One of my requirements involve writing some of the information to a database (ie, execution time, size, URI, remote IP). For that reason I'm apprehensive about piping to a script and keeping a database connection open. So I'm leaning towards a nightly analysis.
Anyone using a setup like this in a production environment or have any thoughts?
I would recommand to don't use a pipe because foreach request you will lost a lot of time in apache to pipe to the script and wait the end of the script to free apache ressource. So, if for a reason, you database become very slow to do INSERT, you could have all apache threads/process to be waiting for your script to finish your job and can't be used to process new user request
You could try using mod-log-sql to log to a database on every request. My preference is to a something nightly when you have lower load, but it depends on how up to date you need the data.
There are several advantages to running log analysis as a nightly job if you don't require real-time update of data:
You have control of the load on the web server and the database server caused by the log analysis, ie. it is unaffected by traffic peaks. You can even move your log files off to a different server for analysis after they've been rotated, if you like.
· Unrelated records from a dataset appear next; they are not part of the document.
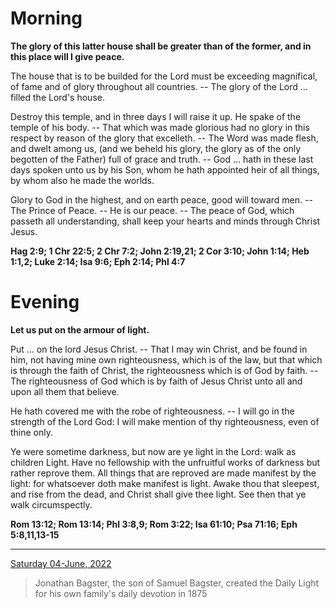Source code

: # Morning

**The glory of this latter house shall be greater than of the former, and in this place will I give peace.**
 
The house that is to be builded for the Lord must be exceeding magnifical, of fame and of glory throughout all countries. -- The glory of the Lord ... filled the Lord's house.
 
Destroy this temple, and in three days I will raise it up. He spake of the temple of his body. -- That which was made glorious had no glory in this respect by reason of the glory that excelleth. -- The Word was made flesh, and dwelt among us, (and we beheld his glory, the glory as of the only begotten of the Father) full of grace and truth. -- God ... hath in these last days spoken unto us by his Son, whom he hath appointed heir of all things, by whom also he made the worlds.
 
Glory to God in the highest, and on earth peace, good will toward men. -- The Prince of Peace. -- He is our peace. -- The peace of God, which passeth all understanding, shall keep your hearts and minds through Christ Jesus.  

**Hag 2:9; 1 Chr 22:5; 2 Chr 7:2; John 2:19,21; 2 Cor 3:10; John 1:14; Heb 1:1,2; Luke 2:14; Isa 9:6; Eph 2:14; Phl 4:7**

# Evening

**Let us put on the armour of light.**
 
Put ... on the lord Jesus Christ. -- That I may win Christ, and be found in him, not having mine own righteousness, which is of the law, but that which is through the faith of Christ, the righteousness which is of God by faith. -- The righteousness of God which is by faith of Jesus Christ unto all and upon all them that believe.
 
He hath covered me with the robe of righteousness. -- I will go in the strength of the Lord God: I will make mention of thy righteousness, even of thine only.
 
Ye were sometime darkness, but now are ye light in the Lord: walk as children Light. Have no fellowship with the unfruitful works of darkness but rather reprove them. All things that are reproved are made manifest by the light: for whatsoever doth make manifest is light. Awake thou that sleepest, and rise from the dead, and Christ shall give thee light. See then that ye walk circumspectly.  

**Rom 13:12; Rom 13:14; Phl 3:8,9; Rom 3:22; Isa 61:10; Psa 71:16; Eph 5:8,11,13-15**

---

[Saturday 04-June, 2022](https://t.me/s/daily_light)

> Jonathan Bagster, the son of Samuel Bagster, created the Daily Light for his own family's daily devotion in 1875

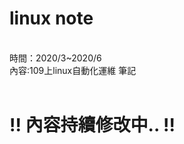 <h1>linux note</h1> <br>
時間：2020/3~2020/6<br>
內容:109上linux自動化運維 筆記<br>
<br>
<h1>!! 內容持續修改中..  !!</h1>
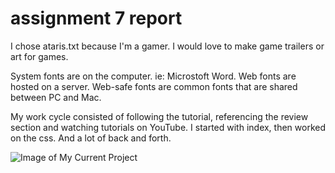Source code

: <h1>assignment 7 report</h1>

I chose ataris.txt because I'm a gamer. I would love to make game trailers or art for games.

System fonts are on the computer. ie: Microstoft Word.
Web fonts are hosted on a server.
Web-safe fonts are common fonts that are shared between PC and Mac.

My work cycle consisted of following the tutorial,
referencing the review section
and watching tutorials on YouTube. I started with
index, then worked on the css. And a lot of back and forth.


![Image of My Current
Project](./images/screenshot.png)
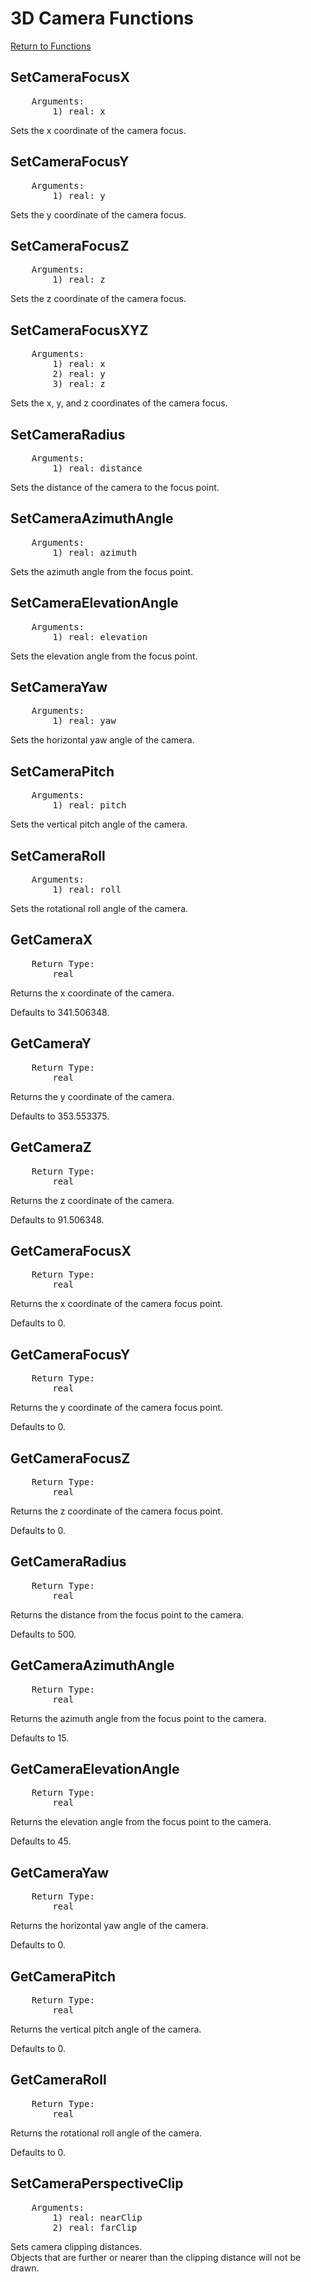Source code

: ﻿# 3D Camera Functions

[Return to Functions](./docs.html)

## SetCameraFocusX
<pre>
    Arguments:
        1) real: x
</pre>
Sets the x coordinate of the camera focus.

## SetCameraFocusY
<pre>
    Arguments:
        1) real: y
</pre>
Sets the y coordinate of the camera focus.

## SetCameraFocusZ
<pre>
    Arguments:
        1) real: z
</pre>
Sets the z coordinate of the camera focus.

## SetCameraFocusXYZ
<pre>
    Arguments:
        1) real: x
        2) real: y
        3) real: z
</pre>
Sets the x, y, and z coordinates of the camera focus.

## SetCameraRadius
<pre>
    Arguments:
        1) real: distance
</pre>
Sets the distance of the camera to the focus point.

## SetCameraAzimuthAngle
<pre>
    Arguments:
        1) real: azimuth
</pre>
Sets the azimuth angle from the focus point.

## SetCameraElevationAngle
<pre>
    Arguments:
        1) real: elevation
</pre>
Sets the elevation angle from the focus point.

## SetCameraYaw
<pre>
    Arguments:
        1) real: yaw
</pre>
Sets the horizontal yaw angle of the camera.

## SetCameraPitch
<pre>
    Arguments:
        1) real: pitch
</pre>
Sets the vertical pitch angle of the camera.

## SetCameraRoll
<pre>
    Arguments:
        1) real: roll
</pre>
Sets the rotational roll angle of the camera.

## GetCameraX
<pre>
    Return Type:
        real
</pre>
Returns the x coordinate of the camera.

Defaults to 341.506348.

## GetCameraY
<pre>
    Return Type:
        real
</pre>
Returns the y coordinate of the camera.

Defaults to 353.553375.

## GetCameraZ
<pre>
    Return Type:
        real
</pre>
Returns the z coordinate of the camera.

Defaults to 91.506348.

## GetCameraFocusX
<pre>
    Return Type:
        real
</pre>
Returns the x coordinate of the camera focus point.

Defaults to 0.

## GetCameraFocusY
<pre>
    Return Type:
        real
</pre>
Returns the y coordinate of the camera focus point.

Defaults to 0.

## GetCameraFocusZ
<pre>
    Return Type:
        real
</pre>
Returns the z coordinate of the camera focus point.

Defaults to 0.

## GetCameraRadius
<pre>
    Return Type:
        real
</pre>
Returns the distance from the focus point to the camera.

Defaults to 500.

## GetCameraAzimuthAngle
<pre>
    Return Type:
        real
</pre>
Returns the azimuth angle from the focus point to the camera.

Defaults to 15.

## GetCameraElevationAngle
<pre>
    Return Type:
        real
</pre>
Returns the elevation angle from the focus point to the camera.

Defaults to 45.

## GetCameraYaw
<pre>
    Return Type:
        real
</pre>
Returns the horizontal yaw angle of the camera.

Defaults to 0.

## GetCameraPitch
<pre>
    Return Type:
        real
</pre>
Returns the vertical pitch angle of the camera.

Defaults to 0.

## GetCameraRoll
<pre>
    Return Type:
        real
</pre>
Returns the rotational roll angle of the camera.

Defaults to 0.

## SetCameraPerspectiveClip
<pre>
    Arguments:
        1) real: nearClip
        2) real: farClip
</pre>
Sets camera clipping distances.\
Objects that are further or nearer than the clipping distance will not be drawn.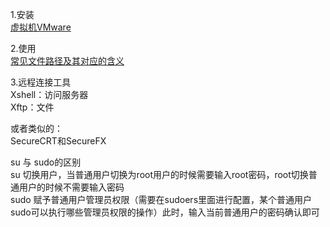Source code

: 1.安装  
[虚拟机VMware](../虚拟机安装.md)  

2.使用  
[常见文件路径及其对应的含义](../linux的文件权限与目录配置.md)  

3.远程连接工具  
Xshell：访问服务器    
Xftp：文件  

或者类似的：  
SecureCRT和SecureFX  

su 与 sudo的区别  
su 切换用户，当普通用户切换为root用户的时候需要输入root密码，root切换普通用户的时候不需要输入密码  
sudo 赋予普通用户管理员权限（需要在sudoers里面进行配置，某个普通用户sudo可以执行哪些管理员权限的操作）此时，输入当前普通用户的密码确认即可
This is very useful if your app is running on multiple web servers.
You can perform aggregations on the data before inserting it to the database, if you require.
Several database engines support some kind of mass insertion which is much faster than inserting the same data one record at a time.
Error handling (bugs in your analysis code, unavailable database etc.) is simpler -- just rerun the same script on the relevant log data after the problem is fixed.
I'm sure there are others, depending on your requirements and hosting situation. Personally I wouldn't even consider piping from Apache unless real-time updates were an absolute must, and even then I would extract only what was needed in the piped script and handle everything else with a nightly job.
If you're in need of a close to real-time solution, you should consider using a message queue system (like ActiveMQ, for instance), and post messages to the queue through the Apache log pipe.